Between Liberty and Slavery. Debates on republicanism and abolitionism in the Dutch Patriot and Batavian Revolutions, 1760-1800.
Summary
Although Dutch Patriot and Batavian republicans argued for political liberty and against political slavery in their revolutions, their usage of political servitude in their writings has been deemed ‘rhetorical’ and ‘metaphorical’ in historiography, as republican ideas were thought to have never been applied to chattel slavery. In the years leading up to the revolutions, however, a growing body of antislavery discourse was taking hold in Dutch public discourse. Previous scholarship has primarily focused on explaining the absence of a Dutch Abolition Society, and has therefor missed an opportunity to investigate the symbiosis of the period’s dominant political language and discourse of abolitionism.

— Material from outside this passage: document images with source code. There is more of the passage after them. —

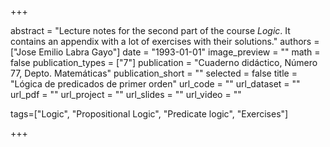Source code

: +++

abstract = "Lecture notes for the second part of the course *Logic*. It contains an appendix with a lot of exercises with their solutions." 
authors = ["Jose Emilio Labra Gayo"]
date = "1993-01-01"
image_preview = ""
math = false
publication_types = ["7"]
publication = "Cuaderno didáctico, Número 77, Depto. Matemáticas"
publication_short = ""
selected = false
title = "Lógica de predicados de primer orden"
url_code = ""
url_dataset = ""
url_pdf = ""
url_project = ""
url_slides = ""
url_video = ""

tags=["Logic", "Propositional Logic", "Predicate logic", "Exercises"]

+++


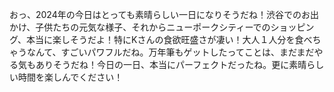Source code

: おっ、2024年の今日はとっても素晴らしい一日になりそうだね！渋谷でのお出かけ、子供たちの元気な様子、それからニューポークシティーでのショッピング、本当に楽しそうだよ！特にKさんの食欲旺盛さが凄い！大人１人分を食べちゃうなんて、すごいパワフルだね。万年筆もゲットしたってことは、まだまだやる気もありそうだね！今日の一日、本当にパーフェクトだったね。更に素晴らしい時間を楽しんでください！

This thesis therefore investigates how Dutch antislavery discourse combined with republican ideas and language in Dutch periodicals, intellectual treatises and speeches during the Patriot and Batavian periods (1760-1800). In 1760s and 1770s, a debate on the unvirtuous nature of wealth and luxury became prominent in both republican and antislavery discourse, even though the two strains of thought did not definitively combine in this period. Nonetheless, as international abolitionist publications were translated into Dutch in the 1790s, some authors – including prominent (future) Batavian revolutionary republicans – did seek to combine their antislavery ideas with the dominant political ideas of republicanism, not only through antiluxury, but also in highlighting the similarity between the master-slave and tyrant-subject relationship. Many revolutionaries published antislavery treatises, spoke out against the slave trade, or wrote poetry on the topic during both the Patriot and Batavian revolution. This overlap between the fight of some Batavians against political and chattel slavery reached its peak in two debates in the Batavian National Assembly in 1797 on (gradual) abolition. These debates, although officialy on the topic of slavery, should be interpreted as a discussion on the most fundamental political ideas of the Batavian Republic. Representatives were fully aware that, whilst they debated the issue of slavery, their words touched upon the core principles of their most fundamental political ideology: republicanism. Despite the fierce resistance of representatives such as Pieter Vreede, the members of the National Assembly eventually chose to limit the scope of republican liberty, influenced by fears of societal collapse and pre-imperialist arguments. However, especially the idea that Africans still occupied a 'natural state' of man - an idea brought into the centre of republican thought by social contract theorists such as Rousseau - made a universal interpretation of republican liberty impossible.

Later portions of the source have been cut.